L’administration municipale a présenté, mardi, en comité plénier, le bilan du Cadre de soutien au développement des communautés. Une somme de 1,5 million $ a été versée à 126 organismes en 2018 pour différentes activités communautaires destinées aux aînés, aux jeunes et à différents projets liés au développement des communautés. La Ville évalue que pour chaque dollar public investi dans le Cadre de soutien, l’organisme qui reçoit dépense 4,30 $. Près du 3/4 de l’enveloppe municipale a cependant été dépensée dans les secteurs de Hull et Gatineau. Un maigre 12 % des subventions octroyées l’ont été dans le secteur Aylmer, malgré la forte croissance démographique du secteur.

Le service des loisirs, des sports et du développement des communautés prévient le conseil qu’une pression croissante du milieu communautaire se fait de plus en plus sentir.

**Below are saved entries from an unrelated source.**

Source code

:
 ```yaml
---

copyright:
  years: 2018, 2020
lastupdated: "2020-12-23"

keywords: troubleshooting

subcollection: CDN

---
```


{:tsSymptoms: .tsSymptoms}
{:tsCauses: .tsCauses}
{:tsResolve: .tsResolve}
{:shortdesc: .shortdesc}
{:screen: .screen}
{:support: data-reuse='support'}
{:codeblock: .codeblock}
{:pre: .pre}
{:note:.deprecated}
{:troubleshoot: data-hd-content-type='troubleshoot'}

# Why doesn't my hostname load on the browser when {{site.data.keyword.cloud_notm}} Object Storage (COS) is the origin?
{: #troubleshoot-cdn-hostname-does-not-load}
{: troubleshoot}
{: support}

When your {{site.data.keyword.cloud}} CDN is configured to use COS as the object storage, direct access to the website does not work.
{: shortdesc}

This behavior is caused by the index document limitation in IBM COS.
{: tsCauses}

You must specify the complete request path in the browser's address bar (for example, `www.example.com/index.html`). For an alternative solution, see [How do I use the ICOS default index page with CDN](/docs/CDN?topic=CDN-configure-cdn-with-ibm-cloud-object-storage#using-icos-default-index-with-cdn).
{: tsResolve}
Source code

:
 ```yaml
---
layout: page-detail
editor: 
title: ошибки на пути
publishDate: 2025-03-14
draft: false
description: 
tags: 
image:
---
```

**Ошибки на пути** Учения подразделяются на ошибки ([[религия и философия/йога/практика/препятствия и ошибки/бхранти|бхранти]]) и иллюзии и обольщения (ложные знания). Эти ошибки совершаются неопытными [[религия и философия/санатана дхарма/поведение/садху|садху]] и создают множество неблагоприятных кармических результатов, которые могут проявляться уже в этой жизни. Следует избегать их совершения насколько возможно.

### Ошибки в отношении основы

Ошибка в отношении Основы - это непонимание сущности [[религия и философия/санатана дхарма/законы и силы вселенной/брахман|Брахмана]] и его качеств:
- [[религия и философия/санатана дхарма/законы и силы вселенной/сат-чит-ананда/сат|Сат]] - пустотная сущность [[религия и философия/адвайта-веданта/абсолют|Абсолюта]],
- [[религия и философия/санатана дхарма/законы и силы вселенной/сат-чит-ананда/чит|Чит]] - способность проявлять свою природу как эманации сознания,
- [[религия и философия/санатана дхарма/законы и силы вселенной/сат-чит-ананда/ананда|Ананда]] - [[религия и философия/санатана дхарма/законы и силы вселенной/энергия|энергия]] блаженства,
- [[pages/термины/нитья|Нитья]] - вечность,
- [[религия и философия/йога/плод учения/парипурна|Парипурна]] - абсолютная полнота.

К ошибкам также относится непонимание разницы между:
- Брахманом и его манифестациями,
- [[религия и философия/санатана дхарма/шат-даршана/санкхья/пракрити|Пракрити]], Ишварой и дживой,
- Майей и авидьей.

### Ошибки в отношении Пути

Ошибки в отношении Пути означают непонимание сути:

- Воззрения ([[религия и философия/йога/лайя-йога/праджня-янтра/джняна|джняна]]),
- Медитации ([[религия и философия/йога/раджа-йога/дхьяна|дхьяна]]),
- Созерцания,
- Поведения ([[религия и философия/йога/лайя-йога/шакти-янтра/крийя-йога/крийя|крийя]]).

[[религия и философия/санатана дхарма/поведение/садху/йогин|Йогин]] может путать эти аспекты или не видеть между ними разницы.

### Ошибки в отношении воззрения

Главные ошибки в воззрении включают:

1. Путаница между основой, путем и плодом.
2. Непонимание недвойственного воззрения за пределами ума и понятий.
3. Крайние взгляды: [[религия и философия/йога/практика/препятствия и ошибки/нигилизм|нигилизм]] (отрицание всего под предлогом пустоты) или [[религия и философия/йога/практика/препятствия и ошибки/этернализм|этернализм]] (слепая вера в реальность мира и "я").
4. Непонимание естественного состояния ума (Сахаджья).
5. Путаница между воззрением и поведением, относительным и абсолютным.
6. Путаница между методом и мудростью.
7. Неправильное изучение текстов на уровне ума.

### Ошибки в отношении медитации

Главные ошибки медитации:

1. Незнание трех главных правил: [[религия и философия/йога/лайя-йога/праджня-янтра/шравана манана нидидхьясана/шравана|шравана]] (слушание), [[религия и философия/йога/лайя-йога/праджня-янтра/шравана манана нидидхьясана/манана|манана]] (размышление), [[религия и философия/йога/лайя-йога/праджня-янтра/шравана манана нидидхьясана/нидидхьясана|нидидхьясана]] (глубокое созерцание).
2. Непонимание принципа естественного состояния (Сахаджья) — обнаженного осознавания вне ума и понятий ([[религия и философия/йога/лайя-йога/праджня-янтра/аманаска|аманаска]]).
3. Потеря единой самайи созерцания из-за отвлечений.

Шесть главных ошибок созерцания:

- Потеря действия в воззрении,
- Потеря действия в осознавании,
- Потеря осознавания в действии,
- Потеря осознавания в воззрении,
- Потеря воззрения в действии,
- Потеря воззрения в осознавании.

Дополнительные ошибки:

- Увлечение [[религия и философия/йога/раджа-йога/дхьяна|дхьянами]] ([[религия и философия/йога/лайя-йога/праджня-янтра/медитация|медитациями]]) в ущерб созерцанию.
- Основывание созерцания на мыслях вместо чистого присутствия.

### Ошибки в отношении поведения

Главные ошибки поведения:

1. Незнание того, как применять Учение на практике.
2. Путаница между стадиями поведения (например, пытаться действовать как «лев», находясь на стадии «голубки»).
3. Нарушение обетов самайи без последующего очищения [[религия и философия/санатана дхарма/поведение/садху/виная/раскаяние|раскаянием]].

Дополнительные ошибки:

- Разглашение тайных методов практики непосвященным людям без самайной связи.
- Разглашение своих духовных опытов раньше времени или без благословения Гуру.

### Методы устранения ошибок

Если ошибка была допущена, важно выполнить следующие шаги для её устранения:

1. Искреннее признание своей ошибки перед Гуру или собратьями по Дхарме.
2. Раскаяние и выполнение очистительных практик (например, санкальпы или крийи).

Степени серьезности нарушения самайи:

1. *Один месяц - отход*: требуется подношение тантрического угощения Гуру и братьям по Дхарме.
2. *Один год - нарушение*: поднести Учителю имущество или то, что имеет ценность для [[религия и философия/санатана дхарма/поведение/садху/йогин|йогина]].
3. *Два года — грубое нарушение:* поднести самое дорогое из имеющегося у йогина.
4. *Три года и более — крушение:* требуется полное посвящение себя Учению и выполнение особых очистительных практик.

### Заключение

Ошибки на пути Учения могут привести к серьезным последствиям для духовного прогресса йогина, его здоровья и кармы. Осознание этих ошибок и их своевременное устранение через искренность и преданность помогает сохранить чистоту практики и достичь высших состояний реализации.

Si le conseil n’augmente pas son aide, l’administration sera dans l’obligation de refuser de plus en plus de demandes.

« Le montant n’a pas augmenté depuis des années et on a beaucoup de pression des organismes, associations de quartier et de gens présents sur le terrain qui fonctionnent avec les mêmes subventions depuis des années, alors oui, c’est un enjeu et j’espère qu’on pourra faire un premier pas à l’étude du budget, a affirmé le maire de Gatineau, Maxime Pedneaud-Jobin. L’argent ne pousse pas dans les arbres, il y aura des choix à faire, mais celui-là, on le connaît depuis des années et ça commence à presser. »

Camps de jour
C’est dans ce contexte que le dossier des camps de jour offerts par la Ville pourrait refaire surface cet automne. Leur financement avait fait l’objet d’une première réflexion, il y a deux ans. Certains élus proposaient de transférer l’argent aux organismes déjà présents dans ce domaine pour qu’ils assurent la responsabilité de ce service. L’idée est morte au feuilleton et le statu quo a été conservé.

« L’important c’est d’offrir la même qualité de service à nos citoyens, mais il y aurait certainement des économies à faire en finançant des places à travers des organismes communautaires, soutient la conseillère Louise Boudrias. Tout est dans la façon de faire les choses, mais il y a moyen de conserver ce service important à la population tout en permettant à nos organismes de survivre et en offrant plus de choix aux citoyens. »

Le maire Pedneaud-Jobin se montre aussi ouvert à étudier différents modèles de financement des camps de jour. « La philosophie du faire faire est parfois plus intéressante, dit-il. C’est clair que si des groupes dans des quartiers sont capables de le faire, ça peut être plus intéressant parce que ça donne une offre plus vaste. Mais il faut voir le résultat final. L’un des succès des camps de jour municipaux c’est qu’ils rejoignent la population au complet. On y retrouve des jeunes de tous les niveaux socio-économiques. Le but n’est pas de se désengager, mais s’il y a des propositions concrètes de gens dans la communauté, ce n’est pas la même dynamique. On ne se débarrasse pas de quelque chose, on profite d’une occasion qui nous est offerte. C’est différent. »

Mme Boudrias précise qu’une rencontre doit avoir lieu prochainement avec un organisme qui se dit prêt remplir ce mandant dans un territoire donné de la ville. Ça pourrait, selon elle, faire l’objet d’un bon projet pilote. « On pourrait ensuite faire un appel d’intérêt auprès d’organismes pour un certain nombre de places dans des camps de jour », ajoute la conseillère.